The reason the drug seems to work is that it affects the dopamine receptor in cancer stem cells. Most cells don't have a dopamine receptor, and Dr. Bhatia said it was surprising to find it in cancer stem cells. It's possible that cancer stem cells evolved to develop a dopamine receptor pathway, allowing them to propagate without the body being able to stop them.

Now, the next step is to test the drug in human clinical trials to determine how well it works. Researchers hope to test the drug on cancer patients who have not responded to traditional treatments such as standard chemotherapy. If it turns out to work, thioridazine might be used in a wider group of cancer patients.

"If they do respond and we can increase quality of life and potentially even get rid of the cancer, I think it's the best thing anyone can hope for," Dr.
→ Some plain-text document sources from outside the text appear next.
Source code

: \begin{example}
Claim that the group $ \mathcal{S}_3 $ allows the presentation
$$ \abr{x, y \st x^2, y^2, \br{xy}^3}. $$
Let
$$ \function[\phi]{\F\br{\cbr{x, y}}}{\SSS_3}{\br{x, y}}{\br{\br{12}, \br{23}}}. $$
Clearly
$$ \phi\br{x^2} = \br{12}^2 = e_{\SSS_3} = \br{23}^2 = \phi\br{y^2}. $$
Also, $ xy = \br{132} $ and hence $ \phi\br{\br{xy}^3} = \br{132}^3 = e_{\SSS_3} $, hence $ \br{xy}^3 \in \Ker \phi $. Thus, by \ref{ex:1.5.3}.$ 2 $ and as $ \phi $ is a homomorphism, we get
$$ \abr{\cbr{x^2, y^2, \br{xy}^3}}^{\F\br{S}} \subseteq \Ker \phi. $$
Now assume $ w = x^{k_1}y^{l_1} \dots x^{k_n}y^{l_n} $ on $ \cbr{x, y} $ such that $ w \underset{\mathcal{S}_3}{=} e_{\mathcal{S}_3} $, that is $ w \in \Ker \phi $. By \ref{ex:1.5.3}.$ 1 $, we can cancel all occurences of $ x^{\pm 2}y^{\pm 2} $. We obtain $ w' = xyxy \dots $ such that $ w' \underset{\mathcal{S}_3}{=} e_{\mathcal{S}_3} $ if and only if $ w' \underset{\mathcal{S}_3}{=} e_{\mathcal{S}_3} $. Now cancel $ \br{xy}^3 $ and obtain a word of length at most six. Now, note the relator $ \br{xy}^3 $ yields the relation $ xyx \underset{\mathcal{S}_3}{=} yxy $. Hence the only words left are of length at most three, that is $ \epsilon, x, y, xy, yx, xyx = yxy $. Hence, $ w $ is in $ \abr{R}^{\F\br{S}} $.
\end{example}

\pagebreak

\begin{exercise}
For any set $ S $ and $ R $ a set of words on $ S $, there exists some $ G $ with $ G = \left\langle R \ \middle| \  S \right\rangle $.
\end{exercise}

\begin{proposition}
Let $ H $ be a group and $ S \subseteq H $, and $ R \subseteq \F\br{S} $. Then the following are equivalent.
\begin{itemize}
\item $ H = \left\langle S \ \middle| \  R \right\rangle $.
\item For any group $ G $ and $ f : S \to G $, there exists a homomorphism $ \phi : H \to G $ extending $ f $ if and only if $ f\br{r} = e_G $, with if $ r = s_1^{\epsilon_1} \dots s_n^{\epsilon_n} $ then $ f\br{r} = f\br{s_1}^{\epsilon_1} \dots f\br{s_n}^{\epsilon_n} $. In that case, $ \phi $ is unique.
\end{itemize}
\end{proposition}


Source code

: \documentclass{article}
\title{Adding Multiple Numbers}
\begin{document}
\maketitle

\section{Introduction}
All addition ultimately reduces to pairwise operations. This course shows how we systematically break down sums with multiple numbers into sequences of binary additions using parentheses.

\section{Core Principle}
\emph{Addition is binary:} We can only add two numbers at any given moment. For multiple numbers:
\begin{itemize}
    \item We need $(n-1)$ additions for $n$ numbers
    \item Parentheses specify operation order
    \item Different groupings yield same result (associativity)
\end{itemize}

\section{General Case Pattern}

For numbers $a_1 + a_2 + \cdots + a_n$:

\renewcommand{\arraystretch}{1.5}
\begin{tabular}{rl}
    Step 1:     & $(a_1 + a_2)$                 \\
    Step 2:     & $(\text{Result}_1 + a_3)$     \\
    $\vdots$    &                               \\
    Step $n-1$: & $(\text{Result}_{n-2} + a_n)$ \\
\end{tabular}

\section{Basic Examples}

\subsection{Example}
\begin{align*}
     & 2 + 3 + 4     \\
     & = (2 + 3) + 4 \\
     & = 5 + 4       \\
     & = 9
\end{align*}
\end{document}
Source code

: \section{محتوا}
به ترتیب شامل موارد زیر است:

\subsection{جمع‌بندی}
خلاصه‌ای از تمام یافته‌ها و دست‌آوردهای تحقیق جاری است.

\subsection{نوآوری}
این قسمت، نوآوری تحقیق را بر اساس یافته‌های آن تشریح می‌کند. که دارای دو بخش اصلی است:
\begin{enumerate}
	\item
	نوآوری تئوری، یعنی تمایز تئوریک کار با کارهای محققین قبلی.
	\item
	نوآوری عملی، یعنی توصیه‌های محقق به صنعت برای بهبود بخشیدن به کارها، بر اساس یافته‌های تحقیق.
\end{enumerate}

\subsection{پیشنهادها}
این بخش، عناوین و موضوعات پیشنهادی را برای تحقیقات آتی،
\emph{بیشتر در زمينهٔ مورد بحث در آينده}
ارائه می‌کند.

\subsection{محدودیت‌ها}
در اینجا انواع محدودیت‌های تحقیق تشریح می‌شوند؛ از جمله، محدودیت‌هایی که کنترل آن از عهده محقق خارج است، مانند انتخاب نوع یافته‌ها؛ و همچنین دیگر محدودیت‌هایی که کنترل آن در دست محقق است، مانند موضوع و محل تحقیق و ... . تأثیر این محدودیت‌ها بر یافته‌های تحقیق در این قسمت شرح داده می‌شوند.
Bhatia said.

The research team will also continue to test more compounds – Dr. Bhatia hopes to look at thousands – to find more that are effective at fighting cancer stem cells. He said the research team has already identified about a dozen other compounds that could also attack cancer stem cells and leave healthy cells unharmed.

Health Canada ordered thioridazine off the market in Canada in 2005 following reports it could increase the risk of rare, but potentially fatal, changes in heart rhythm.

Dr. Bhatia noted that heart problems typically occur in patients taking thioridazine for a prolonged period; cancer patients would be on it for only a matter of days or weeks. But it's important to study how the drug works in cancer patients, he said, in order to determine what side effects may occur.

"We know sometimes things work in animal models… but don't work in humans," said Dr. Hudson, who was not involved in the new study. "I think we have to be careful not to promise how we might use this for patients."